Would you take your active 3-year-old to your cousin’s funeral in Chicago? We would probably be driving (a 7-hour drive). My husband doesn’t want him to go, but I feel that he should. We would be traveling with four other adults and a five month old baby.
What part of chicago?
Depends who the funeral is for
If there is someone you can really trust to keep him,probably be best for all y’all?
Depends why you feel like he should go? Were they close? If he didnt know him then I wouldn’t bother. But I took my 3 year old at the time to my uncle’s funeral. We drove 7 hours aswell down south.
No way. Be fair to the child.
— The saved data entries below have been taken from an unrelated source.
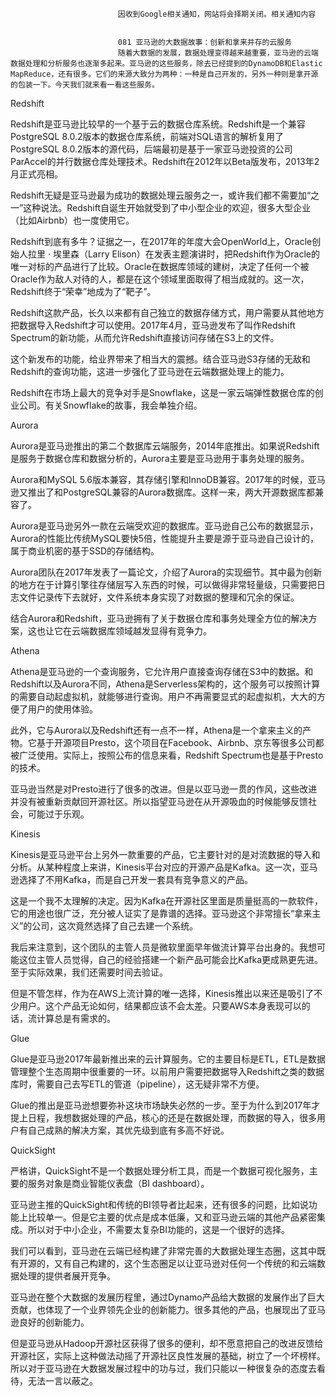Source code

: 
                            
                            因收到Google相关通知，网站将会择期关闭。相关通知内容
                            
                            
                            081 亚马逊的大数据故事：创新和拿来并存的云服务
                            随着大数据的发展，数据处理变得越来越重要，亚马逊的云端数据处理和分析服务也逐渐多起来。亚马逊的这些服务，除去已经提到的DynamoDB和Elastic MapReduce，还有很多。它们的来源大致分为两种：一种是自己开发的，另外一种则是拿开源的包装一下。今天我们就来看一看这些服务。

Redshift

Redshift是亚马逊比较早的一个基于云的数据仓库系统。Redshift是一个兼容PostgreSQL 8.0.2版本的数据仓库系统，前端对SQL语言的解析复用了PostgreSQL 8.0.2版本的源代码，后端最初是基于一家亚马逊投资的公司ParAccel的并行数据仓库处理技术。Redshift在2012年以Beta版发布，2013年2月正式亮相。

Redshift无疑是亚马逊最为成功的数据处理云服务之一，或许我们都不需要加“之一”这种说法。Redshift自诞生开始就受到了中小型企业的欢迎，很多大型企业（比如Airbnb）也一度使用它。

Redshift到底有多牛？证据之一，在2017年的年度大会OpenWorld上，Oracle创始人拉里 · 埃里森（Larry Elison）在发表主题演讲时，把Redshift作为Oracle的唯一对标的产品进行了比较。Oracle在数据库领域的建树，决定了任何一个被Oracle作为敌人对待的人，都是在这个领域里面取得了相当成就的。这一次，Redshift终于“荣幸”地成为了“靶子”。

Redshift这款产品，长久以来都有自己独立的数据存储方式，用户需要从其他地方把数据导入Redshift才可以使用。2017年4月，亚马逊发布了叫作Redshift Spectrum的新功能，从而允许Redshift直接访问存储在S3上的文件。

这个新发布的功能，给业界带来了相当大的震撼。结合亚马逊S3存储的无敌和Redshift的查询功能，这进一步强化了亚马逊在云端数据处理上的能力。

Redshift在市场上最大的竞争对手是Snowflake，这是一家云端弹性数据仓库的创业公司。有关Snowflake的故事，我会单独介绍。

Aurora

Aurora是亚马逊推出的第二个数据库云端服务，2014年底推出。如果说Redshift是服务于数据仓库和数据分析的，Aurora主要是亚马逊用于事务处理的服务。

Aurora和MySQL  5.6版本兼容，其存储引擎和InnoDB兼容。2017年的时候，亚马逊又推出了和PostgreSQL兼容的Aurora数据库。这样一来，两大开源数据库都兼容了。

Aurora是亚马逊另外一款在云端受欢迎的数据库。亚马逊自己公布的数据显示，Aurora的性能比传统MySQL要快5倍，性能提升主要是源于亚马逊自己设计的，属于商业机密的基于SSD的存储结构。

Aurora团队在2017年发表了一篇论文，介绍了Aurora的实现细节。其中最为创新的地方在于计算引擎往存储层写入东西的时候，可以做得非常轻量级，只需要把日志文件记录传下去就好，文件系统本身实现了对数据的整理和冗余的保证。

结合Aurora和Redshift，亚马逊拥有了关于数据仓库和事务处理全方位的解决方案，这也让它在云端数据库领域越发显得有竞争力。

Athena

Athena是亚马逊的一个查询服务，它允许用户直接查询存储在S3中的数据。和Redshift以及Aurora不同，Athena是Serverless架构的，这个服务可以按照计算的需要自动起虚拟机，就能够进行查询。用户不再需要显式的起虚拟机，大大的方便了用户的使用体验。

此外，它与Aurora以及Redshift还有一点不一样，Athena是一个拿来主义的产物。它基于开源项目Presto，这个项目在Facebook、Airbnb、京东等很多公司都被广泛使用。实际上，按照公布的信息来看，Redshift Spectrum也是基于Presto的技术。

亚马逊当然是对Presto进行了很多的改进。但是以亚马逊一贯的作风，这些改进并没有被重新贡献回开源社区。所以指望亚马逊在从开源吸血的时候能够反馈社会，可能过于乐观。

Kinesis

Kinesis是亚马逊平台上另外一款重要的产品，它主要针对的是对流数据的导入和分析。从某种程度上来讲，Kinesis平台对应的开源产品是Kafka。这一次，亚马逊选择了不用Kafka，而是自己开发一套具有竞争意义的产品。

这是一个我不太理解的决定。因为Kafka在开源社区里面是质量挺高的一款软件，它的用途也很广泛，充分被人证实了是靠谱的选择。亚马逊这个非常擅长“拿来主义”的公司，这次竟然选择了自己去建一个系统。

我后来注意到，这个团队的主管人员是微软里面早年做流计算平台出身的。我想可能这位主管人员觉得，自己的经验搭建一个新产品可能会比Kafka更成熟更先进。至于实际效果，我们还需要时间去验证。

但是不管怎样，作为在AWS上流计算的唯一选择，Kinesis推出以来还是吸引了不少用户。这个产品无论如何，结果都应该不会太差。只要AWS本身表现可以的话，流计算总是有需求的。

Glue

Glue是亚马逊2017年最新推出来的云计算服务。它的主要目标是ETL，ETL是数据管理整个生态周期中很重要的一环。以前用户需要把数据导入Redshift之类的数据库时，需要自己去写ETL的管道（pipeline），这无疑非常不方便。

Glue的推出是亚马逊想要弥补这块市场缺失必然的一步。至于为什么到2017年才提上日程，我想数据处理的产品，核心的还是在数据处理，而数据的导入，很多用户有自己成熟的解决方案，其优先级到底有多高不好说。

QuickSight

严格讲，QuickSight不是一个数据处理分析工具，而是一个数据可视化服务，主要的服务对象是商业智能仪表盘（BI dashboard）。

亚马逊主推的QuickSight和传统的BI领导者比起来，还有很多的问题，比如说功能上比较单一。但是它主要的优点是成本低廉，又和亚马逊云端的其他产品紧密集成。所以对于中小企业，不需要太复杂BI功能的，这是一个很好的选择。

我们可以看到，亚马逊在云端已经构建了非常完善的大数据处理生态圈，这其中既有开源的，又有自己构建的，这个生态圈足以让亚马逊对任何一个传统的和云端数据处理的提供者展开竞争。

亚马逊在整个大数据的发展历程里，通过Dynamo产品给大数据的发展作出了巨大贡献，也体现了一个业界领先企业的创新能力。很多其他的产品，也展现出了亚马逊良好的创新能力。

但是亚马逊从Hadoop开源社区获得了很多的便利，却不愿意把自己的改进反馈给开源社区，实际上这种做法动摇了开源社区良性发展的基础，树立了一个坏榜样。所以对于亚马逊在大数据发展过程中的功与过，我们只能以一种很复杂的态度去看待，无法一言以蔽之。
Is it your need driving your decision?
I just went to my best friends nana’s funeral and there were young kids running around her great grandchildren and it actually brought some peace and lightened up the situation.
a 7 hour drive with a toddler can be rough, especially if emotions are already running high. at three, he may not be able to sit quietly for a funeral, so it really depends on the service itself. you know the people attending, would THEY be okay with a toddler? personally, i wouldn’t take him, but that’s me. he wouldn’t remember it, and the rememberance and sharing stories of the person who passed would be lost in him.
Personally, I would…especially if you were close with your cousin…so sorry for your families loss.
I wouldn’t, kids pick up on emotions more than anything else that young. Language and expressing emotions is still limited. The heaviness of a funeral must be so hard for them to process.
But it’s your kid, you know them best and would know if they are emotionally developed enough to understand and process.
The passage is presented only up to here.